When is it the case that $\sum_{k=0}^nf(n,k) = \int_{\mathbf{R}}f(n,x) \, \mathrm{d}x$?

Question

Some context: over the past two weeks, I have been solving an integral. I completed it last night. However, I just realized that I have essentially shown $$\sum_{k=0}^nf(n,k) = \int_{\mathbf{R}}f(n,x) \, \mathrm{d}x$$ Where $n$ is a fixed non-negative integer.
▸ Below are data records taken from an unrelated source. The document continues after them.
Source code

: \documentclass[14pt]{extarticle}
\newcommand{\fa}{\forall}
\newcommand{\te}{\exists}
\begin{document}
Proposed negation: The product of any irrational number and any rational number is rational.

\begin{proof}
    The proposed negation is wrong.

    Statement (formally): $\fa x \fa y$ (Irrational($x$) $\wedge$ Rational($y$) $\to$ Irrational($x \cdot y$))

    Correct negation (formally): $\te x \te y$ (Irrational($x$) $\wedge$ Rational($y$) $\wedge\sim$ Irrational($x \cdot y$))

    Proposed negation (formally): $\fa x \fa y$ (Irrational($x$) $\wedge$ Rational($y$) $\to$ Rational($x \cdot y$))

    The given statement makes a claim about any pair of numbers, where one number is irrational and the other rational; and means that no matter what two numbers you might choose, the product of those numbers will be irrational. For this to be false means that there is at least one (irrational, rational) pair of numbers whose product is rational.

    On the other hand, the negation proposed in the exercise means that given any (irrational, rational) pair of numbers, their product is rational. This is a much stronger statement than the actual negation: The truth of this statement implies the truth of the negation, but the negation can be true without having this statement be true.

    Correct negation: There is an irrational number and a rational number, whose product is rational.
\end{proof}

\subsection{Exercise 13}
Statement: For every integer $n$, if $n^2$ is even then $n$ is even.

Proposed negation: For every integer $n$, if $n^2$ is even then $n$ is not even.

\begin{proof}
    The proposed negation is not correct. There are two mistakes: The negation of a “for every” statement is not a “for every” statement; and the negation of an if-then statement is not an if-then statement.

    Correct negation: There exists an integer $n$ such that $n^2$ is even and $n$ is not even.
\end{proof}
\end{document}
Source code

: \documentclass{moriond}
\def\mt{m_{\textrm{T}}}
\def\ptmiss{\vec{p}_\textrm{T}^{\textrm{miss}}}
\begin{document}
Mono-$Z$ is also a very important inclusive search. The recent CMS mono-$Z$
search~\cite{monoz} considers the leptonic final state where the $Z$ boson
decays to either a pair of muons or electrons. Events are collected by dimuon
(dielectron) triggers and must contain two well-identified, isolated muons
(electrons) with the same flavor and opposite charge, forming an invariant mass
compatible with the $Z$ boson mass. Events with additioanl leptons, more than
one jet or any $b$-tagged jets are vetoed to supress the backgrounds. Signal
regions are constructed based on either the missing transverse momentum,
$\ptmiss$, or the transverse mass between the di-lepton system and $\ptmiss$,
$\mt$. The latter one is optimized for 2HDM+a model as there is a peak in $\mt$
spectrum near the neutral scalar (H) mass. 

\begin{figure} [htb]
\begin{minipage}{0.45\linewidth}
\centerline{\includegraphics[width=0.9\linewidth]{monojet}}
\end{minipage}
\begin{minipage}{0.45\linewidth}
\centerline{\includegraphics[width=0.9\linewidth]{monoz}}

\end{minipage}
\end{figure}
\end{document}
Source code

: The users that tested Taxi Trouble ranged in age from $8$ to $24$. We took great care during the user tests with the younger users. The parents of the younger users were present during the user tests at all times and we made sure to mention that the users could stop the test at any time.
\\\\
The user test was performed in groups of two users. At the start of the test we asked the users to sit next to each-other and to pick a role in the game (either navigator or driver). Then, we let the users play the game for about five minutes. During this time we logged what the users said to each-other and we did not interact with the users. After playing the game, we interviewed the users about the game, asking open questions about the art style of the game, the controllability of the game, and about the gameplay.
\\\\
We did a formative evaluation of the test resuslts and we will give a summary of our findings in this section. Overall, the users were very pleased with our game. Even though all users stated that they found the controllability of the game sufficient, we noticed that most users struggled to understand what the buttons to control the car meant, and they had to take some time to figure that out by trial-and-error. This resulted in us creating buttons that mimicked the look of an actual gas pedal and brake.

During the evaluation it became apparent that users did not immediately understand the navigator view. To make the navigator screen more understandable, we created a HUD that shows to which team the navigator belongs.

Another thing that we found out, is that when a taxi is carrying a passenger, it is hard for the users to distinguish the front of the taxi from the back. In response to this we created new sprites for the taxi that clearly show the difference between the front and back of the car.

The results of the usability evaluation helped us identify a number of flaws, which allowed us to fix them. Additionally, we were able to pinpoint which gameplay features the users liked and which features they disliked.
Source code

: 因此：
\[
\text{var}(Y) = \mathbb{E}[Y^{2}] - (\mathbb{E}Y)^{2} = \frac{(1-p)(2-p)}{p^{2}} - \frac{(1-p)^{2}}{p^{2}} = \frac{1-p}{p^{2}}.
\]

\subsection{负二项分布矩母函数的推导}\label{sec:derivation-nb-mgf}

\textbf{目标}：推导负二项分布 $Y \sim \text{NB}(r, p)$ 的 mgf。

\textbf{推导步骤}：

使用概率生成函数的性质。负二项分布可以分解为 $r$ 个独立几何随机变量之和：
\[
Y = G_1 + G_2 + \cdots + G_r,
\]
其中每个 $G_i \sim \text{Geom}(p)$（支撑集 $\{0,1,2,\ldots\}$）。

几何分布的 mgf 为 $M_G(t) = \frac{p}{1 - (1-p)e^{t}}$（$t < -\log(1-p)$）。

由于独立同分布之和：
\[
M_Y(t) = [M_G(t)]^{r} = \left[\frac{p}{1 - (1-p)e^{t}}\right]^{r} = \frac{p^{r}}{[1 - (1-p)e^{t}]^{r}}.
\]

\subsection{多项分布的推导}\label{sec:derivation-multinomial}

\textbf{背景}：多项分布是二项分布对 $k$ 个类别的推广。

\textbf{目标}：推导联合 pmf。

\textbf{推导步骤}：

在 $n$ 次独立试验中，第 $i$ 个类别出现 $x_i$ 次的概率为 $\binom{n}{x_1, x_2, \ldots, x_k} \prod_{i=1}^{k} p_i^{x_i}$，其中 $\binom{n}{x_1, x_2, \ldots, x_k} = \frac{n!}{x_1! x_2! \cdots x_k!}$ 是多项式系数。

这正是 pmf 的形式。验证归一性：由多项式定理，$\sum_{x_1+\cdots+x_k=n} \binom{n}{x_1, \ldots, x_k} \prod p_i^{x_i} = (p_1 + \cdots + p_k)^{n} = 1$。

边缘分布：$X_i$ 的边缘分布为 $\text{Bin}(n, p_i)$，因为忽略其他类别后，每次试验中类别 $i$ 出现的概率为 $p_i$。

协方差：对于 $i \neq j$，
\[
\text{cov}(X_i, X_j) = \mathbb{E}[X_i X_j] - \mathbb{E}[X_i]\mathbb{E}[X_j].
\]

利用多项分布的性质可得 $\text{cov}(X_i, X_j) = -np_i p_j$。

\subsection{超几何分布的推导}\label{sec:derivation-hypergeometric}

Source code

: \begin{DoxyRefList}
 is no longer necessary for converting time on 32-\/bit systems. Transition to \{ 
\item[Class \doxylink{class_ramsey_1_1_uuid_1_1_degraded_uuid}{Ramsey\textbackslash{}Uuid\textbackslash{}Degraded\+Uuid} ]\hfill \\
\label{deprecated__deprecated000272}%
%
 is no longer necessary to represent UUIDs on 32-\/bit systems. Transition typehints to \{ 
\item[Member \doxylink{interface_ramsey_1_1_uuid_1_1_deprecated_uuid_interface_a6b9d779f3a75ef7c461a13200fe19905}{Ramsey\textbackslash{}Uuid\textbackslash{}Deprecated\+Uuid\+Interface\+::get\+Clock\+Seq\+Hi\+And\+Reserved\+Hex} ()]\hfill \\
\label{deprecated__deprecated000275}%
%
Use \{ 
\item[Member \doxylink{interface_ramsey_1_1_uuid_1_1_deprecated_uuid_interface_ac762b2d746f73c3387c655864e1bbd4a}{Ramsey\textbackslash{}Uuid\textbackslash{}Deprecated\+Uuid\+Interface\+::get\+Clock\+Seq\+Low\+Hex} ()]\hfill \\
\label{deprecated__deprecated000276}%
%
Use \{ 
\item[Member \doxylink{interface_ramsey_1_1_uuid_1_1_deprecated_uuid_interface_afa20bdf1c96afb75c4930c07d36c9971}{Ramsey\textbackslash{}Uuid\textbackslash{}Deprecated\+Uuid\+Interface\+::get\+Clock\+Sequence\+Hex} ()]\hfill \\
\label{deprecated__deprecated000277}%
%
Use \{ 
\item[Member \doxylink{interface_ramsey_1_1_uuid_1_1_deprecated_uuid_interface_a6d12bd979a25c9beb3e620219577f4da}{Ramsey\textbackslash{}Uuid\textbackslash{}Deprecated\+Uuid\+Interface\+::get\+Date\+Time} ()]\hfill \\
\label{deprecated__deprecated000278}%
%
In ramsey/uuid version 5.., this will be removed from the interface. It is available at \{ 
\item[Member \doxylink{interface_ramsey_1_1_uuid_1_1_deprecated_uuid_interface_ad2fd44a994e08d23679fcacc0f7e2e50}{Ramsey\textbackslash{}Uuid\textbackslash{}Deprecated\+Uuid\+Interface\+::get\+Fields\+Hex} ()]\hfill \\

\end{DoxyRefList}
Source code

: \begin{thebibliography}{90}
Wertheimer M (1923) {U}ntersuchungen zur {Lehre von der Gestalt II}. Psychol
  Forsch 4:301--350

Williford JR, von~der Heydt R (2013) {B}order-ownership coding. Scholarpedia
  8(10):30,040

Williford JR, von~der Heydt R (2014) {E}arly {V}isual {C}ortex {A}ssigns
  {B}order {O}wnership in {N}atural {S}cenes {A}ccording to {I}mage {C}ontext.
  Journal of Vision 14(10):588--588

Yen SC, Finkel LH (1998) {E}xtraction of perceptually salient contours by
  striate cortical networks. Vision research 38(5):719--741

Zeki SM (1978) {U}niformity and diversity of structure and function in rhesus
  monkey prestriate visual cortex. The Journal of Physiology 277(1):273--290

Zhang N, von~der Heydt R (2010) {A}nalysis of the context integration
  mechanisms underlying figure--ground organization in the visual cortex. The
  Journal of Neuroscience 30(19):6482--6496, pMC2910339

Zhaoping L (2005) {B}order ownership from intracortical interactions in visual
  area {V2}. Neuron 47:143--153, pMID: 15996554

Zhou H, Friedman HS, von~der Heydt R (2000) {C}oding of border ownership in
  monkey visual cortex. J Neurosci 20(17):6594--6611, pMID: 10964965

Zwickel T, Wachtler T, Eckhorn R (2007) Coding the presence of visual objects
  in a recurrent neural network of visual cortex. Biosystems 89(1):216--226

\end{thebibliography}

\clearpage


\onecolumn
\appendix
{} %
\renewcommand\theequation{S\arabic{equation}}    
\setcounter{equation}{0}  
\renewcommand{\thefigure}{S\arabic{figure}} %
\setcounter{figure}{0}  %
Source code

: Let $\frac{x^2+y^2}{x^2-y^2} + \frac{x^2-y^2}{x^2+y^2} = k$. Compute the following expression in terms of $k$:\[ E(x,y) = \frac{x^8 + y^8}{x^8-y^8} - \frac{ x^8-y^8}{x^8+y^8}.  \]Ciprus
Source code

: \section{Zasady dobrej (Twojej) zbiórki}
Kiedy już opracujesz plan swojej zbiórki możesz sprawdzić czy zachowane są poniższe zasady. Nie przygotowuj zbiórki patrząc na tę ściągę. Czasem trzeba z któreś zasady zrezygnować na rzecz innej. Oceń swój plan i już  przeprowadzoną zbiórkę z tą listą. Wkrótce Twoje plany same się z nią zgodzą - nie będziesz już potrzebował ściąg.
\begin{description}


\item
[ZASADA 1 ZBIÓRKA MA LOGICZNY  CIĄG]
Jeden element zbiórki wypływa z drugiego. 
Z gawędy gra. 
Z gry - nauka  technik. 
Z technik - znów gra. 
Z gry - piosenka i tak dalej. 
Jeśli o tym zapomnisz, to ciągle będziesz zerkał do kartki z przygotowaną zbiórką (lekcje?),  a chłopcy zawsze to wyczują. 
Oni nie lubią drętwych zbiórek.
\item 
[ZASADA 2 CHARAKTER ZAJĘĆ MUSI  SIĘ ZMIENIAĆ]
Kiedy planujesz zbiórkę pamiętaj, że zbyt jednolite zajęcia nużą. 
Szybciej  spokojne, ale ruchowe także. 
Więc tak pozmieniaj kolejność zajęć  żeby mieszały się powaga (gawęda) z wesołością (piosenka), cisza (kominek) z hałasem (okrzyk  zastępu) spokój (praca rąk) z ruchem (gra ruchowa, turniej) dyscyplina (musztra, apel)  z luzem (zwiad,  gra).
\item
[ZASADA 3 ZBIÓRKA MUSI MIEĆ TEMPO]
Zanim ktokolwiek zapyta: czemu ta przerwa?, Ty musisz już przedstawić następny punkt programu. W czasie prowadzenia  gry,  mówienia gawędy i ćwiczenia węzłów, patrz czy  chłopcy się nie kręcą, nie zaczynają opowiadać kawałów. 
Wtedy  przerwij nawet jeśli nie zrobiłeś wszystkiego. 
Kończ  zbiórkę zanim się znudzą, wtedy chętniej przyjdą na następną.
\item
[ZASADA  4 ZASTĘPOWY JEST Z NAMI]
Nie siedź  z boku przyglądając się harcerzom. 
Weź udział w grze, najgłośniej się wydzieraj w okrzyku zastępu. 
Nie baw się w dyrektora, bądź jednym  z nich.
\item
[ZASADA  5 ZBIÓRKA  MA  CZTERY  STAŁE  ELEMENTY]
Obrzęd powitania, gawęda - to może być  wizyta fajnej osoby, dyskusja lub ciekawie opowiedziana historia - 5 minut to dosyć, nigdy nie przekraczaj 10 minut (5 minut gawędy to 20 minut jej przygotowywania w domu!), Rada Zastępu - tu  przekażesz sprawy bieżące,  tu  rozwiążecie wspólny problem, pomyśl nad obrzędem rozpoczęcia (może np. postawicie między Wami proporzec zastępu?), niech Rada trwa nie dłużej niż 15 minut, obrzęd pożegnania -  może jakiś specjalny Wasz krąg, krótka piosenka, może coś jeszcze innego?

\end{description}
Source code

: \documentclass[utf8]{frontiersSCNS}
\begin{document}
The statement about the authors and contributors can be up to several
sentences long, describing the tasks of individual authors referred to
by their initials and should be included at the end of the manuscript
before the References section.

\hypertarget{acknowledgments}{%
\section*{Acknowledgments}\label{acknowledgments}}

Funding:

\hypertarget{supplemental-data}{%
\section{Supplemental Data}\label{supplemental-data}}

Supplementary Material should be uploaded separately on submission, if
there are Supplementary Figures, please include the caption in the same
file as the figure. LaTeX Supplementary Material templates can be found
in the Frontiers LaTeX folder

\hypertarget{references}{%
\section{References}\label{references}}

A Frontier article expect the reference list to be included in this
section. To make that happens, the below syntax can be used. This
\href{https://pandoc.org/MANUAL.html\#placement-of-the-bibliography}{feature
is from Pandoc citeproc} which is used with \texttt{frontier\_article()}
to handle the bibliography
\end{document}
My question: let $f(t,x)$ be an everywhere-differentiable real-valued function of $x$ where $t$ is a non-negative integer. Further, let it be such that $f(t,x)$ cannot be written as $g(t)h(x)$. Is there any general way to go about determining whether $$\sum_{k=0}^nf(n,k) = \int_{\mathbf{R}}f(n,x) \, \mathrm{d}x$$ For all $n=0,1,2 \dots$? I ask because I can find quite a few functions which both do and do not satisfy the above, and am wondering whether the the work I just did was unnecessary.

Answer 1

Your formula looks to encompass arithmetic formulas like this one :

$$\sum_{k=1}^n f(k)=\dfrac{n(n+1)}{2}=\int_{\tfrac12}^{n+\tfrac12} f(x)\mathrm{d}x \ \ \ \ \text{where} \ \ \ \ f(x):=x. \tag{1}$$

(more exactly $f(x)=x$ for $\tfrac12 \leq x \leq n+\tfrac12$ and $f(x)=0$ elsewhere).

More generally formulas like (1) can be found by adapting formulas using Bernoulli polynomials $B_n(x)$ (like one can find in this reference):

$$\sum_{k=1}^{n} k^{p}=\int_0^{n+1} B_{p}(x)\mathrm{d}x$$

Besides, could you say which function $f$ you have found fulfilling your equation ?

Answer 2

Identities of this kind are well known and they are consequences of a general theorem for band limited functions. For another example with binomial coefficients see How to prove $\int_{-\infty}^{\infty}\binom{n}{x}^2\binom{2n+x}{x} dx=\binom{2n}{n}^2$ .